Das Umlaufvermögen besteht ausschließlich aus Bankguthaben. Diese gingen von 9.408 Euro auf 7.506 Euro zurück. Damit verringerte sich die Liquiditätsreserve der Gesellschaft im Laufe des Jahres um knapp 1.900 Euro.
Jahresverlust fällt etwas geringer aus
Das Unternehmen schloss das Geschäftsjahr mit einem Jahresfehlbetrag von 2.269 Euro ab. Damit fiel der Verlust zwar etwas niedriger aus als im Vorjahr, als noch 2.646 Euro ausgewiesen wurden. Dennoch setzt sich die Verlustserie fort.
Durch die erneuten Fehlbeträge stieg der Verlustvortrag von 16.984 Euro auf 19.252 Euro. Insgesamt sind damit erhebliche Verluste aus den vergangenen Jahren aufgelaufen.
Eigenkapital schrumpft weiter
Das gezeichnete Kapital blieb unverändert bei 25.000 Euro. Hinzu kommt eine Kapitalrücklage von rund 2.072 Euro, die ebenfalls unverändert ausgewiesen wird.

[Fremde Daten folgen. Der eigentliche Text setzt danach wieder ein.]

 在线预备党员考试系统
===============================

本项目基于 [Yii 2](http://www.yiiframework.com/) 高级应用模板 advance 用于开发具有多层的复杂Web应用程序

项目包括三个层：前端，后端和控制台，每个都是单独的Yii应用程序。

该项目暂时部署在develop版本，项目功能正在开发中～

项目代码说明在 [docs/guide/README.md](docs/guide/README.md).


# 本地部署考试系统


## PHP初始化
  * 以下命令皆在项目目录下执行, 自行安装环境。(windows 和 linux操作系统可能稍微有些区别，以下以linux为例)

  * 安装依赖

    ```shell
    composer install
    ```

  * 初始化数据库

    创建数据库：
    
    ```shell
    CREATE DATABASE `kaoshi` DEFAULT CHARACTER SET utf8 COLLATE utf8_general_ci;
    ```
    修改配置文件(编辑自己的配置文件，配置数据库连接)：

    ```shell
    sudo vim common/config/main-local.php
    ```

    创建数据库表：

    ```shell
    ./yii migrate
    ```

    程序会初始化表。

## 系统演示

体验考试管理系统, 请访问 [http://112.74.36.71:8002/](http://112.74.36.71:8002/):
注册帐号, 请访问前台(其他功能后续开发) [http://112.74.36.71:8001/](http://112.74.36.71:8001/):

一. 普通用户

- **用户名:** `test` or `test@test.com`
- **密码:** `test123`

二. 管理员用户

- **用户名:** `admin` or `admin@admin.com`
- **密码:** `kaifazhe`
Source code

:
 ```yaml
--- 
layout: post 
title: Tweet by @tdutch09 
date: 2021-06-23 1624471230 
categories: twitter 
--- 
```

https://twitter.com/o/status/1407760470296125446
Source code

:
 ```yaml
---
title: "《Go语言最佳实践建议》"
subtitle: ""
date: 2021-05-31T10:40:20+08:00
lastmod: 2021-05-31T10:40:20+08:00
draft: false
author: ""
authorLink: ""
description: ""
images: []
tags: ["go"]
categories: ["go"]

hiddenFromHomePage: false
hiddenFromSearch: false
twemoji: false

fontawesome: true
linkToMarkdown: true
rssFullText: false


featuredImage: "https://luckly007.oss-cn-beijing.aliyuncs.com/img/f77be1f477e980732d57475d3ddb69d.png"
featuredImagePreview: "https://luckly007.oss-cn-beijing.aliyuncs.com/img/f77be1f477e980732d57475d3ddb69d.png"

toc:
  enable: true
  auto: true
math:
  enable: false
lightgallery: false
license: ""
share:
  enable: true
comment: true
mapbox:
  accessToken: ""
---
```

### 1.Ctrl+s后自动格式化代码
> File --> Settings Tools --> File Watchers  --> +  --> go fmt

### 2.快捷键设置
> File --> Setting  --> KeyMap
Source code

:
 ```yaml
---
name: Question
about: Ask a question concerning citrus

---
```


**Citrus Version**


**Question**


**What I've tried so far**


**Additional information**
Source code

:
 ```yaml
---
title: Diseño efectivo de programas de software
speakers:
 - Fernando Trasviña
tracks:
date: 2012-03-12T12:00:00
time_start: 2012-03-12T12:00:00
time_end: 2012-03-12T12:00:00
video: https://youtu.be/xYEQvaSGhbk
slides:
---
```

Die aufgelaufenen Verluste zehren jedoch das Eigenkapital immer weiter auf. Insgesamt verringerte sich das ausgewiesene Eigenkapital von 10.088 Euro auf nur noch 7.819 Euro. Damit ist bereits mehr als zwei Drittel des ursprünglich eingezahlten Stammkapitals durch Verluste aufgezehrt.
Rückstellungen leicht erhöht
Die Rückstellungen stiegen leicht von 1.320 Euro auf 1.687 Euro. Dabei dürfte es sich überwiegend um Rückstellungen für Jahresabschluss- und Verwaltungskosten handeln.
Verbindlichkeiten weist die Gesellschaft weiterhin nicht aus.
Reine Beteiligungsgesellschaft ohne operatives Geschäft
Der Jahresabschluss macht deutlich, dass die Gesellschaft kein eigenes operatives Windparkgeschäft betreibt. Das Vermögen besteht lediglich aus einer kleinen Finanzbeteiligung und einem geringen Bankguthaben. Umsätze, Sachanlagen oder Beschäftigte werden nicht ausgewiesen.
Die Gesellschaft gehört weiterhin zum wpd-Konzern und wird vollständig in den Konzernabschluss der wpd GmbH in Bremen einbezogen.
Als alleiniger Geschäftsführer fungierte im Geschäftsjahr Dr. Gernot Blanke.
Kleine Projektgesellschaft mit dauerhaft negativen Ergebnissen
Insgesamt vermittelt der Jahresabschluss das Bild einer kleinen Beteiligungsgesellschaft, deren laufende Verwaltungskosten regelmäßig zu Verlusten führen. Zwar fiel der Jahresfehlbetrag 2024 etwas geringer aus als im Vorjahr, dennoch setzt sich der kontinuierliche Eigenkapitalabbau fort. Ohne zusätzliche Erträge oder Kapitalzuführungen dürfte sich die wirtschaftliche Situation der Gesellschaft kurzfristig kaum grundlegend verändern.